Bryan, Williams & Cave for respondent.

(1) It is the duty of courts to construe wills so as to carry out as far as possible the intention of the testatrix, rather than to defeat such intention, particularly when the rule that threatens is harsh in its application. Gray on Perpetuities (3 Ed.) secs. 632, 633; James Estate, 245 Pa. St. 127. (2) Where there is a valid limitation, and then in a later part of the instrument there is a clause which modifies the limitation already made, which modification might make it too remote, the modifying clause will be rejected altogether. 30 Cyc. 1499; Gray on Perpetuities (3 Ed.) sec. 233. (3) The rule against perpetuities has no application to vested interests or to interests which will vest within the period of a life and lives in being and twenty-one years thereafter.

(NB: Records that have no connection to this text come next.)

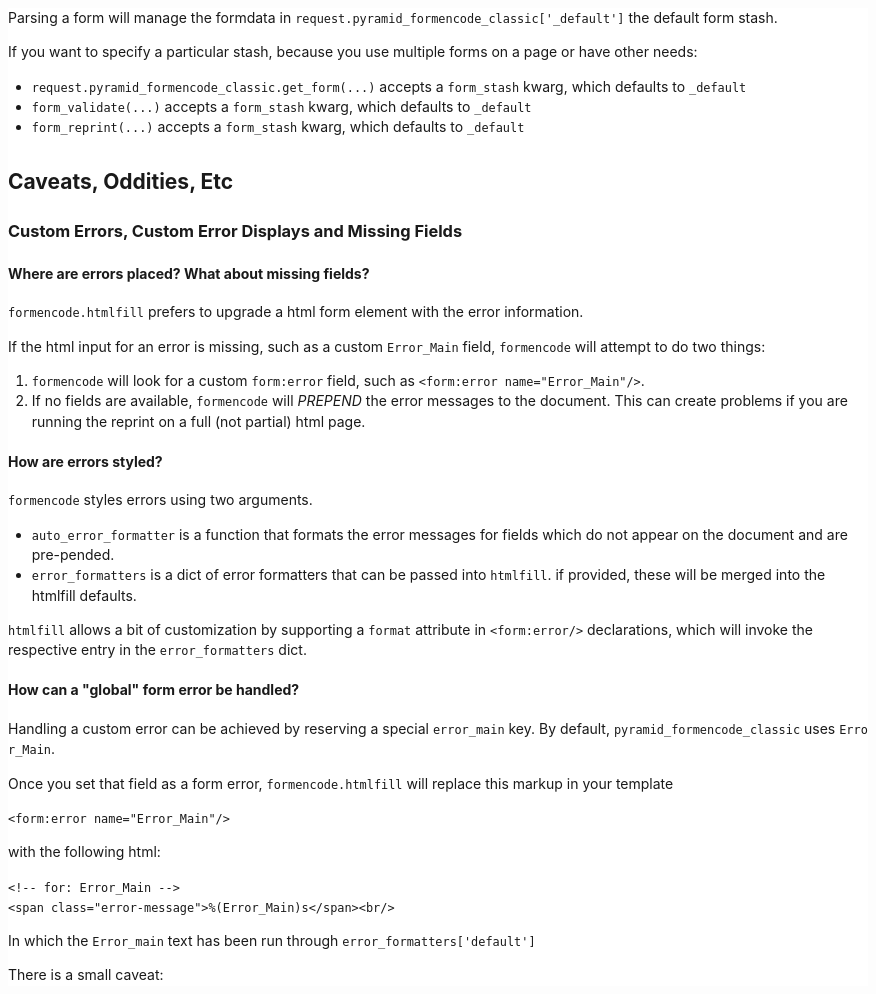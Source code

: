 Parsing a form will manage the formdata in `request.pyramid_formencode_classic['_default']` the default form stash.

If you want to specify a particular stash, because you use multiple forms on a page or have other needs:

* `request.pyramid_formencode_classic.get_form(...)` accepts a `form_stash` kwarg, which defaults to `_default`
* `form_validate(...)` accepts a `form_stash` kwarg, which defaults to `_default`
* `form_reprint(...)` accepts a `form_stash` kwarg, which defaults to `_default`


## Caveats, Oddities, Etc

### Custom Errors, Custom Error Displays and Missing Fields

#### Where are errors placed?  What about missing fields?

`formencode.htmlfill` prefers to upgrade a html form element with the error information.

If the html input for an error is missing, such as a custom `Error_Main` field, `formencode` will attempt to do two things:

1. `formencode` will look for a custom `form:error` field, such as `<form:error name="Error_Main"/>`.
2. If no fields are available, `formencode` will *PREPEND* the error messages to the document.  This can create problems if you are running the reprint on a full (not partial) html page.

#### How are errors styled?

`formencode` styles errors using two arguments.

* `auto_error_formatter` is a function that formats the error messages for fields which do not appear on the document and are pre-pended.
* `error_formatters` is a dict of error formatters that can be passed into `htmlfill`.  if provided, these will be merged into the htmlfill defaults.

`htmlfill` allows a bit of customization by supporting a `format` attribute in `<form:error/>` declarations, which will invoke the respective entry in the `error_formatters` dict.

#### How can a "global" form error be handled?

Handling a custom error can be achieved by reserving a special `error_main` key. By default, `pyramid_formencode_classic` uses `Error_Main`.

Once you set that field as a form error,  `formencode.htmlfill` will replace this markup in your template

    <form:error name="Error_Main"/>

with the following html:

    <!-- for: Error_Main -->
	<span class="error-message">%(Error_Main)s</span><br/>

In which the `Error_main` text has been run through `error_formatters['default']`

There is a small caveat:
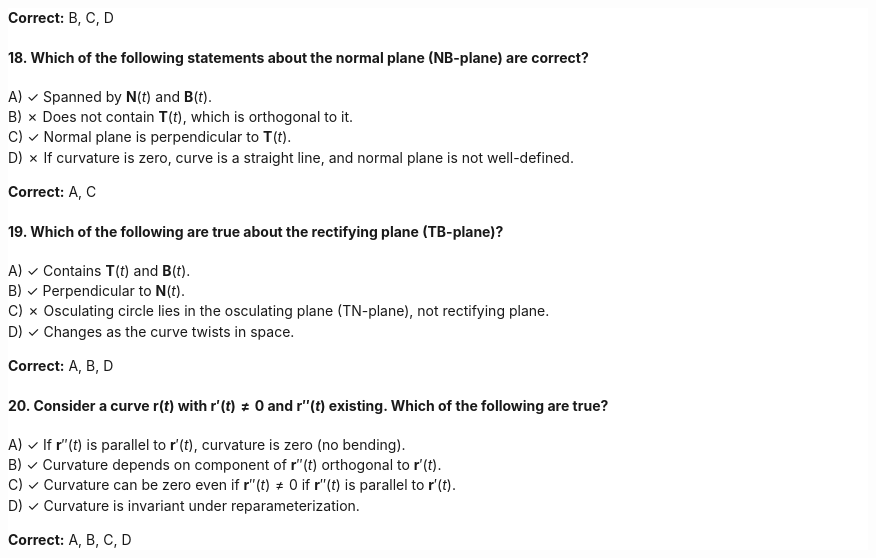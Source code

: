 **Correct:** B, C, D


#### 18. Which of the following statements about the normal plane (NB-plane) are correct?  
A) ✓ Spanned by $\mathbf{N}(t)$ and $\mathbf{B}(t)$.  
B) ✗ Does not contain $\mathbf{T}(t)$, which is orthogonal to it.  
C) ✓ Normal plane is perpendicular to $\mathbf{T}(t)$.  
D) ✗ If curvature is zero, curve is a straight line, and normal plane is not well-defined.

**Correct:** A, C


#### 19. Which of the following are true about the rectifying plane (TB-plane)?  
A) ✓ Contains $\mathbf{T}(t)$ and $\mathbf{B}(t)$.  
B) ✓ Perpendicular to $\mathbf{N}(t)$.  
C) ✗ Osculating circle lies in the osculating plane (TN-plane), not rectifying plane.  
D) ✓ Changes as the curve twists in space.

**Correct:** A, B, D


#### 20. Consider a curve $\mathbf{r}(t)$ with $\mathbf{r}'(t) \neq 0$ and $\mathbf{r}''(t)$ existing. Which of the following are true?  
A) ✓ If $\mathbf{r}''(t)$ is parallel to $\mathbf{r}'(t)$, curvature is zero (no bending).  
B) ✓ Curvature depends on component of $\mathbf{r}''(t)$ orthogonal to $\mathbf{r}'(t)$.  
C) ✓ Curvature can be zero even if $\mathbf{r}''(t) \neq 0$ if $\mathbf{r}''(t)$ is parallel to $\mathbf{r}'(t)$.  
D) ✓ Curvature is invariant under reparameterization.

**Correct:** A, B, C, D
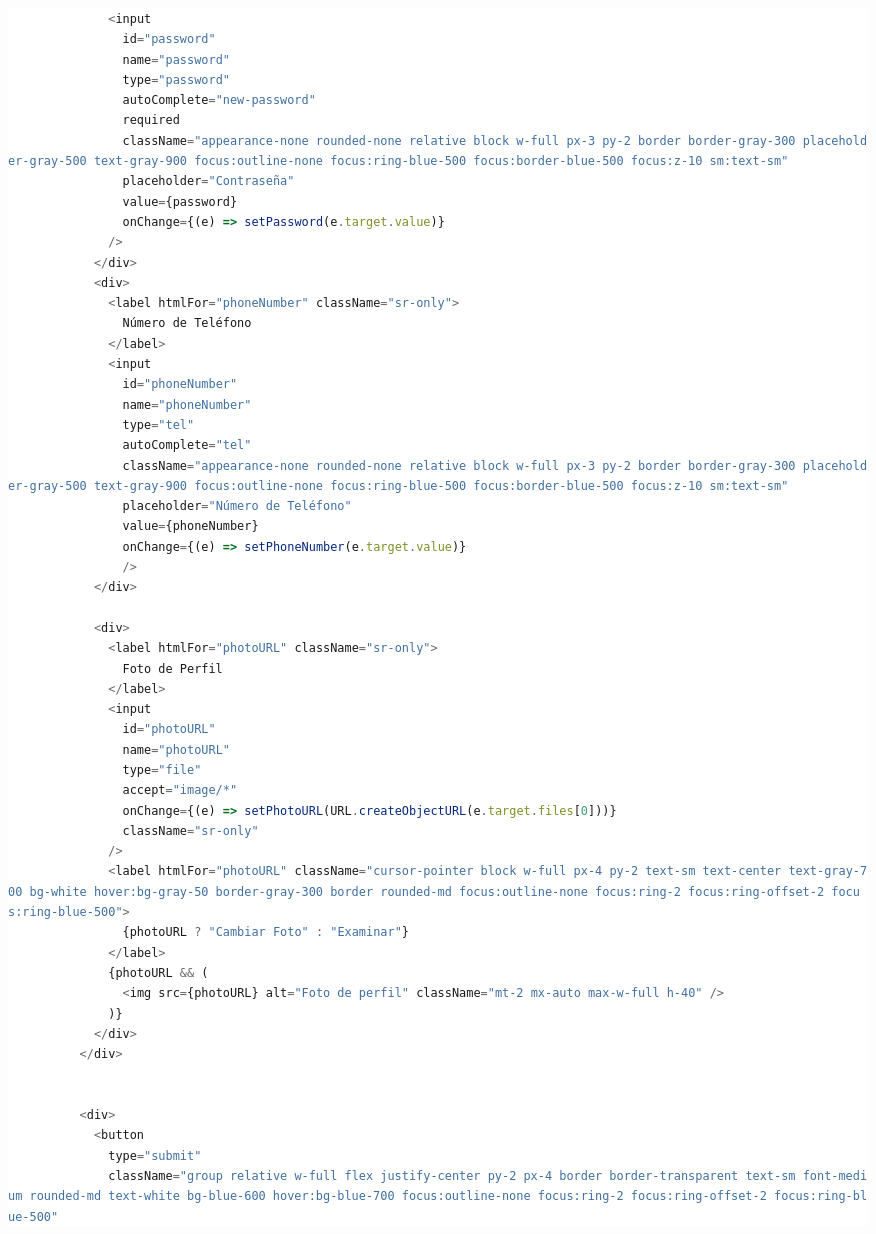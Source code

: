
 ```javascript
              <input
                id="password"
                name="password"
                type="password"
                autoComplete="new-password"
                required
                className="appearance-none rounded-none relative block w-full px-3 py-2 border border-gray-300 placeholder-gray-500 text-gray-900 focus:outline-none focus:ring-blue-500 focus:border-blue-500 focus:z-10 sm:text-sm"
                placeholder="Contraseña"
                value={password}
                onChange={(e) => setPassword(e.target.value)}
              />
            </div>
            <div>
              <label htmlFor="phoneNumber" className="sr-only">
                Número de Teléfono
              </label>
              <input
                id="phoneNumber"
                name="phoneNumber"
                type="tel"
                autoComplete="tel"
                className="appearance-none rounded-none relative block w-full px-3 py-2 border border-gray-300 placeholder-gray-500 text-gray-900 focus:outline-none focus:ring-blue-500 focus:border-blue-500 focus:z-10 sm:text-sm"
                placeholder="Número de Teléfono"
                value={phoneNumber}
                onChange={(e) => setPhoneNumber(e.target.value)}
                />
            </div>

            <div>
              <label htmlFor="photoURL" className="sr-only">
                Foto de Perfil
              </label>
              <input
                id="photoURL"
                name="photoURL"
                type="file"
                accept="image/*"
                onChange={(e) => setPhotoURL(URL.createObjectURL(e.target.files[0]))}
                className="sr-only"
              />
              <label htmlFor="photoURL" className="cursor-pointer block w-full px-4 py-2 text-sm text-center text-gray-700 bg-white hover:bg-gray-50 border-gray-300 border rounded-md focus:outline-none focus:ring-2 focus:ring-offset-2 focus:ring-blue-500">
                {photoURL ? "Cambiar Foto" : "Examinar"}
              </label>
              {photoURL && (
                <img src={photoURL} alt="Foto de perfil" className="mt-2 mx-auto max-w-full h-40" />
              )}
            </div>
          </div>


          <div>
            <button
              type="submit"
              className="group relative w-full flex justify-center py-2 px-4 border border-transparent text-sm font-medium rounded-md text-white bg-blue-600 hover:bg-blue-700 focus:outline-none focus:ring-2 focus:ring-offset-2 focus:ring-blue-500"
```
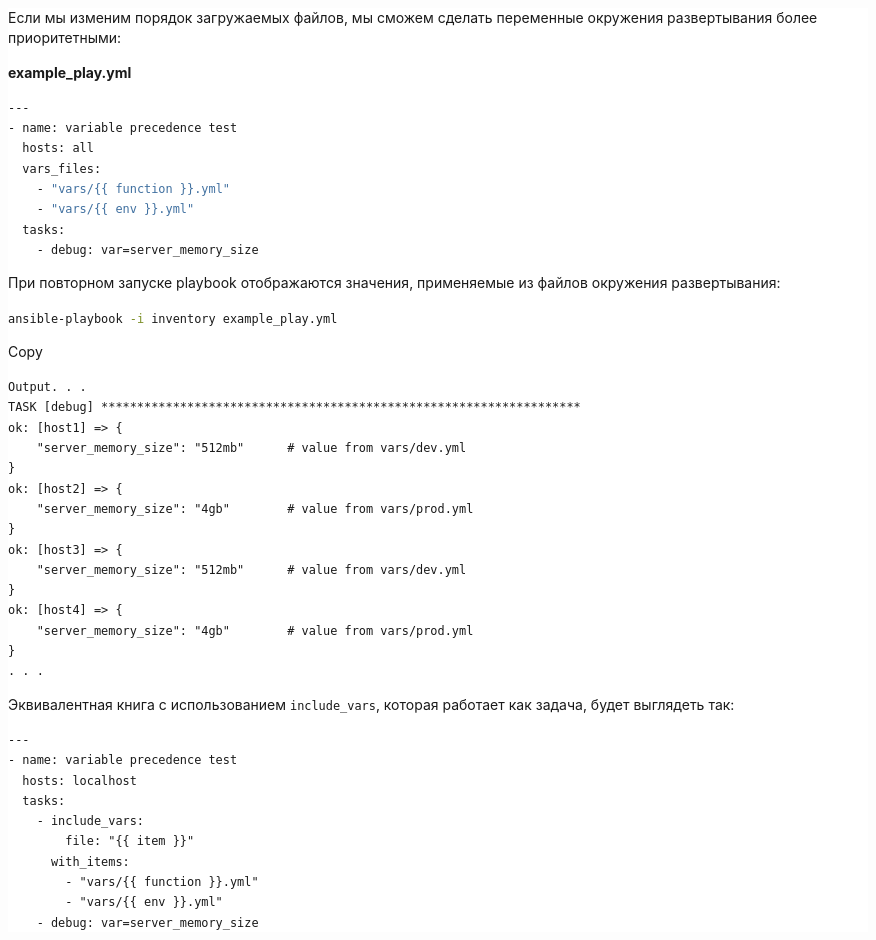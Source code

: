 Если мы изменим порядок загружаемых файлов, мы сможем сделать переменные окружения развертывания более приоритетными:

**example_play.yml**

```bash
---
- name: variable precedence test
  hosts: all
  vars_files:
    - "vars/{{ function }}.yml"
    - "vars/{{ env }}.yml"
  tasks:
    - debug: var=server_memory_size
```

При повторном запуске playbook отображаются значения, применяемые из файлов окружения развертывания:

```bash
ansible-playbook -i inventory example_play.yml
```

 

Copy

```
Output. . .
TASK [debug] *******************************************************************
ok: [host1] => {
    "server_memory_size": "512mb"      # value from vars/dev.yml
}
ok: [host2] => {
    "server_memory_size": "4gb"        # value from vars/prod.yml
}
ok: [host3] => {
    "server_memory_size": "512mb"      # value from vars/dev.yml
}
ok: [host4] => {
    "server_memory_size": "4gb"        # value from vars/prod.yml
}
. . .
```

Эквивалентная книга с использованием `include_vars`, которая работает как задача, будет выглядеть так:

 

```
---
- name: variable precedence test
  hosts: localhost
  tasks:
    - include_vars:
        file: "{{ item }}"
      with_items:
        - "vars/{{ function }}.yml"
        - "vars/{{ env }}.yml"
    - debug: var=server_memory_size
```
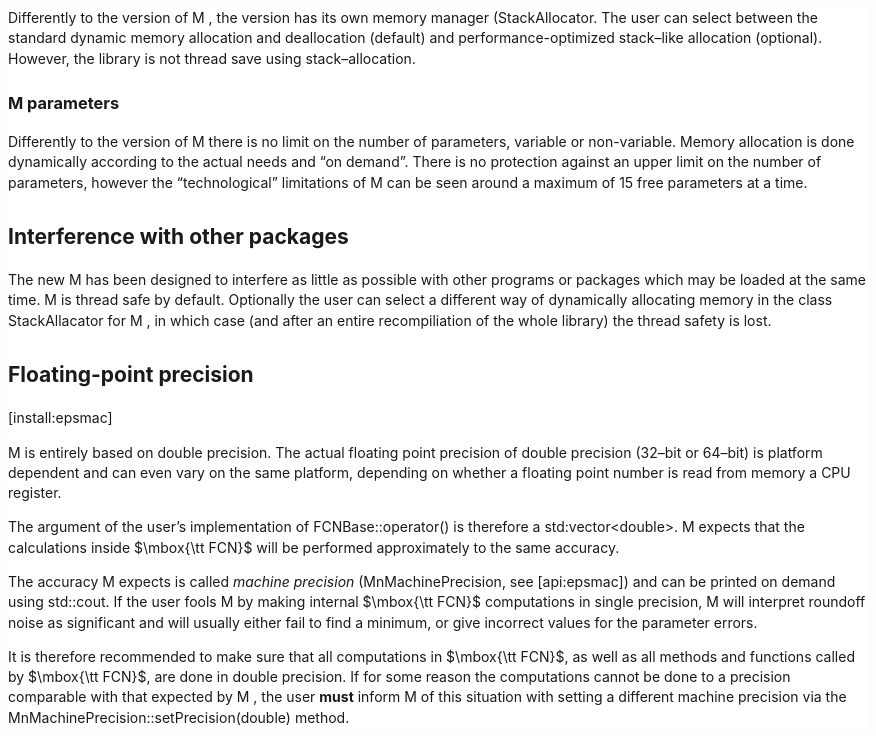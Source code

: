 Differently to the version of M , the version has its own memory manager
(StackAllocator. The user can select between the standard dynamic memory
allocation and deallocation (default) and performance-optimized
stack–like allocation (optional). However, the library is not thread
save using stack–allocation.

### M parameters ###

Differently to the version of M there is no limit on the number of
parameters, variable or non-variable. Memory allocation is done
dynamically according to the actual needs and “on demand”. There is no
protection against an upper limit on the number of parameters, however
the “technological” limitations of M can be seen around a maximum of 15
free parameters at a time.

## Interference with other packages ##

The new M has been designed to interfere as little as possible with
other programs or packages which may be loaded at the same time. M is
thread safe by default. Optionally the user can select a different way
of dynamically allocating memory in the class StackAllacator for M , in
which case (and after an entire recompiliation of the whole library) the
thread safety is lost.

## Floating-point precision ##

[install:epsmac]

M is entirely based on double precision. The actual floating point
precision of double precision (32–bit or 64–bit) is platform dependent
and can even vary on the same platform, depending on whether a floating
point number is read from memory a CPU register.

The argument of the user’s implementation of FCNBase::operator() is
therefore a std:vector$<$double$>$. M expects that the calculations
inside $\mbox{\tt FCN}$ will be performed approximately to the same
accuracy.

The accuracy M expects is called *machine precision*
(MnMachinePrecision, see [api:epsmac]) and can be printed on demand
using std::cout. If the user fools M by making internal $\mbox{\tt FCN}$
computations in single precision, M will interpret roundoff noise as
significant and will usually either fail to find a minimum, or give
incorrect values for the parameter errors.

It is therefore recommended to make sure that all computations in
$\mbox{\tt FCN}$, as well as all methods and functions called by
$\mbox{\tt FCN}$, are done in double precision. If for some reason the
computations cannot be done to a precision comparable with that expected
by M , the user **must** inform M of this situation with setting a
different machine precision via the
MnMachinePrecision::setPrecision(double) method.


[^1]: ROOT @bib-ROOT uses its own version of the Fortran M when this
[^2]: The *internal error matrix* maintained by M is transformed for the
[^3]: For example, if $\mbox{\tt a}$ and $\mbox{\tt b}$ are double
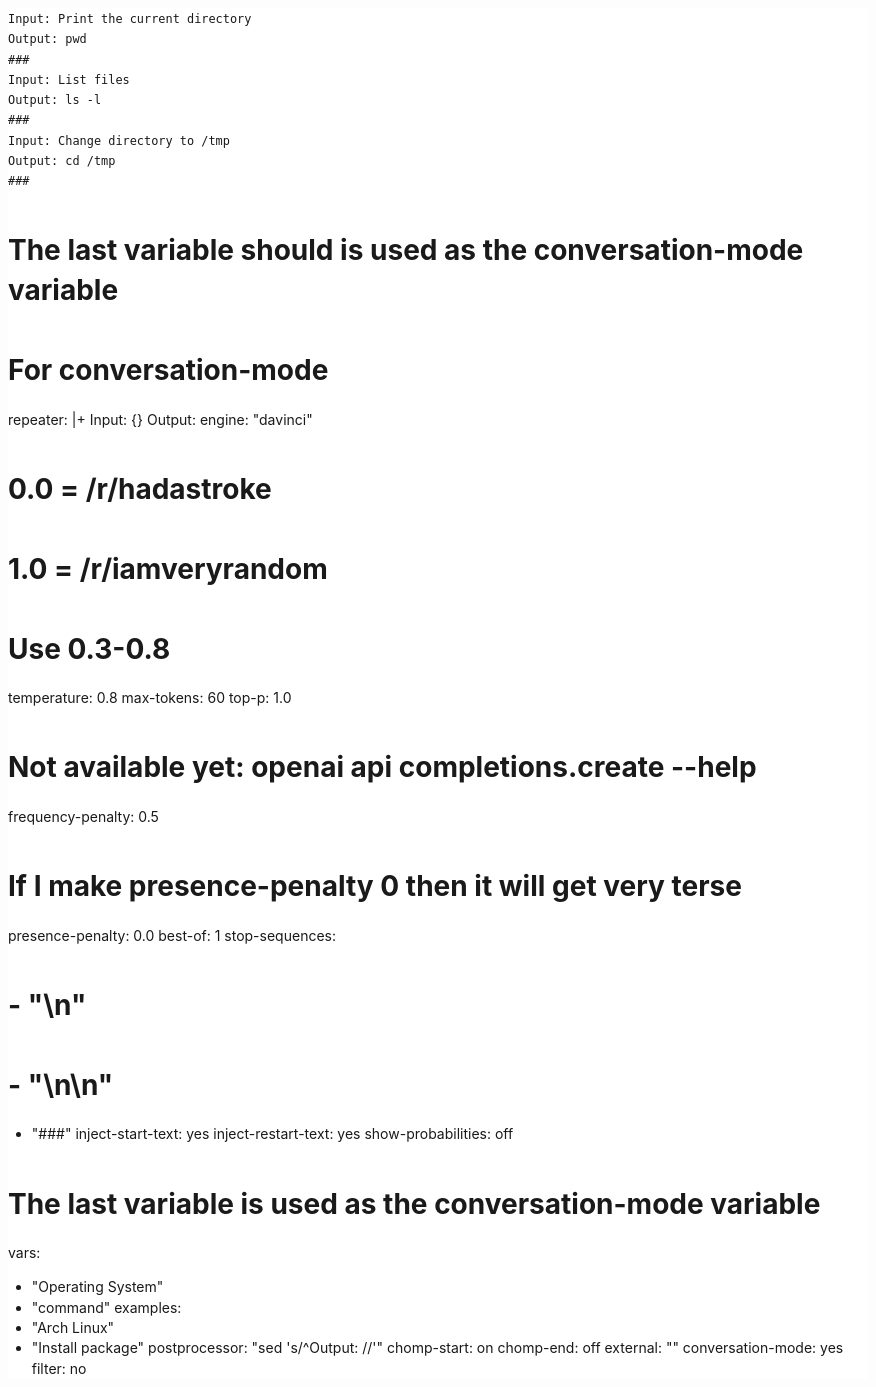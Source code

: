     Input: Print the current directory
    Output: pwd
    ###
    Input: List files
    Output: ls -l
    ###
    Input: Change directory to /tmp
    Output: cd /tmp
    ###
# The last variable should is used as the conversation-mode variable
# For conversation-mode
repeater: |+
    Input: {}
    Output:
engine: "davinci"
# 0.0 = /r/hadastroke
# 1.0 = /r/iamveryrandom
# Use 0.3-0.8
temperature: 0.8
max-tokens: 60
top-p: 1.0
# Not available yet: openai api completions.create --help
frequency-penalty: 0.5
# If I make presence-penalty 0 then it will get very terse
presence-penalty: 0.0
best-of: 1
stop-sequences:
# - "\n"
# - "\n\n"
- "###"
inject-start-text: yes
inject-restart-text: yes
show-probabilities: off
# The last variable is used as the conversation-mode variable
vars:
- "Operating System"
- "command"
examples:
- "Arch Linux"
- "Install package"
postprocessor: "sed 's/^Output: //'"
chomp-start: on
chomp-end: off
external: ""
conversation-mode: yes
filter: no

Gray on Perpetuities (3 Ed.) secs. 205, 206, 232. (4) The law favors the vesting of interests and estates, and in the absence of words expressing a clear intent to the contrary an estate will be construed as vested rather than contingent -- a vested interest rather than an executory or future interest -- and, consistently with the testator's intention, the estate will be construed to vest at the earliest possible time, so that, unless otherwise clearly expressed, it will vest immediately upon the testator's death. Deacon v. Trust Co., 271 Mo. 669; Collier's Will, 40 Mo. 287; Jones v. Waters, 17 Mo. 587. (5) The interest of each of the grandchildren who are named in the will was a vested interest in each of them immediately upon the death of the testatrix. Deacon v. Trust Co., 271 Mo. 669; Collier's Will, 40 Mo. 287; Tindall v. Tindall, 167 Mo. 218; Rodney v. Landau, 104 Mo. 257; Chew v. Keller, 100 Mo. 362; Waddell v. Waddell, 99 Mo. 343. (a)...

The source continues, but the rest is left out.